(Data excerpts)
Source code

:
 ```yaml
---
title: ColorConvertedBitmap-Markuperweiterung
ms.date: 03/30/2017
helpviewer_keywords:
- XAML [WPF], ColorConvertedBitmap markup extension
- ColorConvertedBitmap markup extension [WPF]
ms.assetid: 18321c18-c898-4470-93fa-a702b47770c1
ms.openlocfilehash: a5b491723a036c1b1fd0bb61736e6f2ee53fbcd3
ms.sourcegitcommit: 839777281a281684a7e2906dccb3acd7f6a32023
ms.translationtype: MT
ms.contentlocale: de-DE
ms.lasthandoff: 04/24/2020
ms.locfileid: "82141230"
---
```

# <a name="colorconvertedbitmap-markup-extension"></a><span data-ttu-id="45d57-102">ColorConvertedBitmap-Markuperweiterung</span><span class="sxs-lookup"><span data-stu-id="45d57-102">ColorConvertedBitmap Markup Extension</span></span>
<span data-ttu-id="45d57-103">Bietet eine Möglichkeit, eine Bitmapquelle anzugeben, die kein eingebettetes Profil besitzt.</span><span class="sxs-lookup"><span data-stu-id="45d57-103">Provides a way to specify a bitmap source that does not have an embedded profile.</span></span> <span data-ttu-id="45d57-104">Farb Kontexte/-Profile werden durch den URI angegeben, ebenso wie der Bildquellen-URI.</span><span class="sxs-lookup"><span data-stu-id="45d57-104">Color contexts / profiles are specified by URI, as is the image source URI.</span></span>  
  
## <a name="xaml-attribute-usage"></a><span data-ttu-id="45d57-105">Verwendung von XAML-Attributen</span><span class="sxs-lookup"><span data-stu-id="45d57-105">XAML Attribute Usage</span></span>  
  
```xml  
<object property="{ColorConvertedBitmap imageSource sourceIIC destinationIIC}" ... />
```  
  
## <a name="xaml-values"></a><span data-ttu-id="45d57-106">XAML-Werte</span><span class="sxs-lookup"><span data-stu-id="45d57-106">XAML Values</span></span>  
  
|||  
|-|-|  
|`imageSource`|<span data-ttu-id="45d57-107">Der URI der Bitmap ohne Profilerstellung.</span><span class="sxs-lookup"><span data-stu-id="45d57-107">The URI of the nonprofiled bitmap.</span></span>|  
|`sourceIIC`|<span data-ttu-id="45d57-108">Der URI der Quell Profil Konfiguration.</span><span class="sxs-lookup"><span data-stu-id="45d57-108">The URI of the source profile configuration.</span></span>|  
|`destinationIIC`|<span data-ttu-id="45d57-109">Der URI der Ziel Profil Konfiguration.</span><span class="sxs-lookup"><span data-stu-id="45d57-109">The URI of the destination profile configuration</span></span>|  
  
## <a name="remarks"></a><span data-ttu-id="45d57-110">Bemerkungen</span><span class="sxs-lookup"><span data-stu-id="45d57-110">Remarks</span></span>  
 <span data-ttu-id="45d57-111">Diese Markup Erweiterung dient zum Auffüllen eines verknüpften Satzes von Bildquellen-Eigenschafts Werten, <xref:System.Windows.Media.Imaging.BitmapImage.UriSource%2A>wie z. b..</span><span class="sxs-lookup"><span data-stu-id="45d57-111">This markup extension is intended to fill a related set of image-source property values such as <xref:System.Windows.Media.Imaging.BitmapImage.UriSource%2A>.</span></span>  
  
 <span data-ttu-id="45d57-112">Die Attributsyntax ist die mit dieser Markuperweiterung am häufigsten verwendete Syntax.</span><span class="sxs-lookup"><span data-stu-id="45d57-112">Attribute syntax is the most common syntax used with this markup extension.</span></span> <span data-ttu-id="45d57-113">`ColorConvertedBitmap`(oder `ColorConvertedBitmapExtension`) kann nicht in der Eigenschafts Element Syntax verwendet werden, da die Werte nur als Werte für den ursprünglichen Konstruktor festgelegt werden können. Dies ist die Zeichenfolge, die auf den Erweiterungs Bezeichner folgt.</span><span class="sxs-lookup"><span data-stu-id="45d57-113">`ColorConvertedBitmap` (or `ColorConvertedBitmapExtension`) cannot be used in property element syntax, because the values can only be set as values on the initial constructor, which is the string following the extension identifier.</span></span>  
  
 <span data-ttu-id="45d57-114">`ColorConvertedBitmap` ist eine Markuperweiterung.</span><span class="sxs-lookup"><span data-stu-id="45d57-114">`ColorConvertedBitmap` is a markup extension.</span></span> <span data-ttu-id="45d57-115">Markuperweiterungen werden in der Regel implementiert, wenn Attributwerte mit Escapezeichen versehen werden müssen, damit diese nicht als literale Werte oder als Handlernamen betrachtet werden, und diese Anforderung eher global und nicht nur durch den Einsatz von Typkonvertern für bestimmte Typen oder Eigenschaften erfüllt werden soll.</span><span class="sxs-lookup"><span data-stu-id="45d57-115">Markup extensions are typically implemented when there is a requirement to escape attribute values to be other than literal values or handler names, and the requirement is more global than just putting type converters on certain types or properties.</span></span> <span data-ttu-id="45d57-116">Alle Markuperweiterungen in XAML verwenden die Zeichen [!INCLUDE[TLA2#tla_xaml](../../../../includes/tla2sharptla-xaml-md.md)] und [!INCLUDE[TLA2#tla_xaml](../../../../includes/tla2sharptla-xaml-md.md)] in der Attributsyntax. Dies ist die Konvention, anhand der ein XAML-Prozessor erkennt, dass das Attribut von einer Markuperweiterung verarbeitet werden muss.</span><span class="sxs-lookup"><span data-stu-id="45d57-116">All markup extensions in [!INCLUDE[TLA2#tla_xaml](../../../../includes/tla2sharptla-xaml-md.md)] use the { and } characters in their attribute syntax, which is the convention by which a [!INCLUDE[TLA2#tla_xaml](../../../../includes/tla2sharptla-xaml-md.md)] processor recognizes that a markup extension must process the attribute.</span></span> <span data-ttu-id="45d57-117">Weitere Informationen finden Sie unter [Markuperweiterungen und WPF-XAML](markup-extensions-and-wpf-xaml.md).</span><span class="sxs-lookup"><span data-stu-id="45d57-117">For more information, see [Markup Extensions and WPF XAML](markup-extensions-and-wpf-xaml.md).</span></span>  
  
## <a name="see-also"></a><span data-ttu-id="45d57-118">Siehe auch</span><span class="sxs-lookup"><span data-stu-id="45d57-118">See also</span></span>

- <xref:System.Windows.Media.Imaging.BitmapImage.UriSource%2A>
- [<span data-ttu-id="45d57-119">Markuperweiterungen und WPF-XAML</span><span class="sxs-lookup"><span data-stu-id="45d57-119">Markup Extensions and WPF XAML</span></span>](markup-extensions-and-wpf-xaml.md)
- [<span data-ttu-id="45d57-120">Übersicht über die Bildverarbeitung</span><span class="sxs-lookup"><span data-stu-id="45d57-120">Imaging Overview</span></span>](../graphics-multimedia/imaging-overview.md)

• [TASK GOAL] Each line of the data should be given back exactly.

• [EXERCISE SOLUTION]
Source code

:
 ```yaml
---
title: ColorConvertedBitmap-Markuperweiterung
ms.date: 03/30/2017
helpviewer_keywords:
- XAML [WPF], ColorConvertedBitmap markup extension
- ColorConvertedBitmap markup extension [WPF]
ms.assetid: 18321c18-c898-4470-93fa-a702b47770c1
ms.openlocfilehash: a5b491723a036c1b1fd0bb61736e6f2ee53fbcd3
ms.sourcegitcommit: 839777281a281684a7e2906dccb3acd7f6a32023
ms.translationtype: MT
ms.contentlocale: de-DE
ms.lasthandoff: 04/24/2020
ms.locfileid: "82141230"
---
```

# <a name="colorconvertedbitmap-markup-extension"></a><span data-ttu-id="45d57-102">ColorConvertedBitmap-Markuperweiterung</span><span class="sxs-lookup"><span data-stu-id="45d57-102">ColorConvertedBitmap Markup Extension</span></span>
<span data-ttu-id="45d57-103">Bietet eine Möglichkeit, eine Bitmapquelle anzugeben, die kein eingebettetes Profil besitzt.</span><span class="sxs-lookup"><span data-stu-id="45d57-103">Provides a way to specify a bitmap source that does not have an embedded profile.</span></span> <span data-ttu-id="45d57-104">Farb Kontexte/-Profile werden durch den URI angegeben, ebenso wie der Bildquellen-URI.</span><span class="sxs-lookup"><span data-stu-id="45d57-104">Color contexts / profiles are specified by URI, as is the image source URI.</span></span>  
  
## <a name="xaml-attribute-usage"></a><span data-ttu-id="45d57-105">Verwendung von XAML-Attributen</span><span class="sxs-lookup"><span data-stu-id="45d57-105">XAML Attribute Usage</span></span>  
  
```xml  
<object property="{ColorConvertedBitmap imageSource sourceIIC destinationIIC}" ... />
```  
  
## <a name="xaml-values"></a><span data-ttu-id="45d57-106">XAML-Werte</span><span class="sxs-lookup"><span data-stu-id="45d57-106">XAML Values</span></span>  
  
|||  
|-|-|  
|`imageSource`|<span data-ttu-id="45d57-107">Der URI der Bitmap ohne Profilerstellung.</span><span class="sxs-lookup"><span data-stu-id="45d57-107">The URI of the nonprofiled bitmap.</span></span>|  
|`sourceIIC`|<span data-ttu-id="45d57-108">Der URI der Quell Profil Konfiguration.</span><span class="sxs-lookup"><span data-stu-id="45d57-108">The URI of the source profile configuration.</span></span>|  
|`destinationIIC`|<span data-ttu-id="45d57-109">Der URI der Ziel Profil Konfiguration.</span><span class="sxs-lookup"><span data-stu-id="45d57-109">The URI of the destination profile configuration</span></span>|  
  
## <a name="remarks"></a><span data-ttu-id="45d57-110">Bemerkungen</span><span class="sxs-lookup"><span data-stu-id="45d57-110">Remarks</span></span>  
 <span data-ttu-id="45d57-111">Diese Markup Erweiterung dient zum Auffüllen eines verknüpften Satzes von Bildquellen-Eigenschafts Werten, <xref:System.Windows.Media.Imaging.BitmapImage.UriSource%2A>wie z. b..</span><span class="sxs-lookup"><span data-stu-id="45d57-111">This markup extension is intended to fill a related set of image-source property values such as <xref:System.Windows.Media.Imaging.BitmapImage.UriSource%2A>.</span></span>  
  
 <span data-ttu-id="45d57-112">Die Attributsyntax ist die mit dieser Markuperweiterung am häufigsten verwendete Syntax.</span><span class="sxs-lookup"><span data-stu-id="45d57-112">Attribute syntax is the most common syntax used with this markup extension.</span></span> <span data-ttu-id="45d57-113">`ColorConvertedBitmap`(oder `ColorConvertedBitmapExtension`) kann nicht in der Eigenschafts Element Syntax verwendet werden, da die Werte nur als Werte für den ursprünglichen Konstruktor festgelegt werden können. Dies ist die Zeichenfolge, die auf den Erweiterungs Bezeichner folgt.</span><span class="sxs-lookup"><span data-stu-id="45d57-113">`ColorConvertedBitmap` (or `ColorConvertedBitmapExtension`) cannot be used in property element syntax, because the values can only be set as values on the initial constructor, which is the string following the extension identifier.</span></span>  
  
 <span data-ttu-id="45d57-114">`ColorConvertedBitmap` ist eine Markuperweiterung.</span><span class="sxs-lookup"><span data-stu-id="45d57-114">`ColorConvertedBitmap` is a markup extension.</span></span> <span data-ttu-id="45d57-115">Markuperweiterungen werden in der Regel implementiert, wenn Attributwerte mit Escapezeichen versehen werden müssen, damit diese nicht als literale Werte oder als Handlernamen betrachtet werden, und diese Anforderung eher global und nicht nur durch den Einsatz von Typkonvertern für bestimmte Typen oder Eigenschaften erfüllt werden soll.</span><span class="sxs-lookup"><span data-stu-id="45d57-115">Markup extensions are typically implemented when there is a requirement to escape attribute values to be other than literal values or handler names, and the requirement is more global than just putting type converters on certain types or properties.</span></span> <span data-ttu-id="45d57-116">Alle Markuperweiterungen in XAML verwenden die Zeichen [!INCLUDE[TLA2#tla_xaml](../../../../includes/tla2sharptla-xaml-md.md)] und [!INCLUDE[TLA2#tla_xaml](../../../../includes/tla2sharptla-xaml-md.md)] in der Attributsyntax. Dies ist die Konvention, anhand der ein XAML-Prozessor erkennt, dass das Attribut von einer Markuperweiterung verarbeitet werden muss.</span><span class="sxs-lookup"><span data-stu-id="45d57-116">All markup extensions in [!INCLUDE[TLA2#tla_xaml](../../../../includes/tla2sharptla-xaml-md.md)] use the { and } characters in their attribute syntax, which is the convention by which a [!INCLUDE[TLA2#tla_xaml](../../../../includes/tla2sharptla-xaml-md.md)] processor recognizes that a markup extension must process the attribute.</span></span> <span data-ttu-id="45d57-117">Weitere Informationen finden Sie unter [Markuperweiterungen und WPF-XAML](markup-extensions-and-wpf-xaml.md).</span><span class="sxs-lookup"><span data-stu-id="45d57-117">For more information, see [Markup Extensions and WPF XAML](markup-extensions-and-wpf-xaml.md).</span></span>  
  
## <a name="see-also"></a><span data-ttu-id="45d57-118">Siehe auch</span><span class="sxs-lookup"><span data-stu-id="45d57-118">See also</span></span>

- <xref:System.Windows.Media.Imaging.BitmapImage.UriSource%2A>
- [<span data-ttu-id="45d57-119">Markuperweiterungen und WPF-XAML</span><span class="sxs-lookup"><span data-stu-id="45d57-119">Markup Extensions and WPF XAML</span></span>](markup-extensions-and-wpf-xaml.md)
- [<span data-ttu-id="45d57-120">Übersicht über die Bildverarbeitung</span><span class="sxs-lookup"><span data-stu-id="45d57-120">Imaging Overview</span></span>](../graphics-multimedia/imaging-overview.md)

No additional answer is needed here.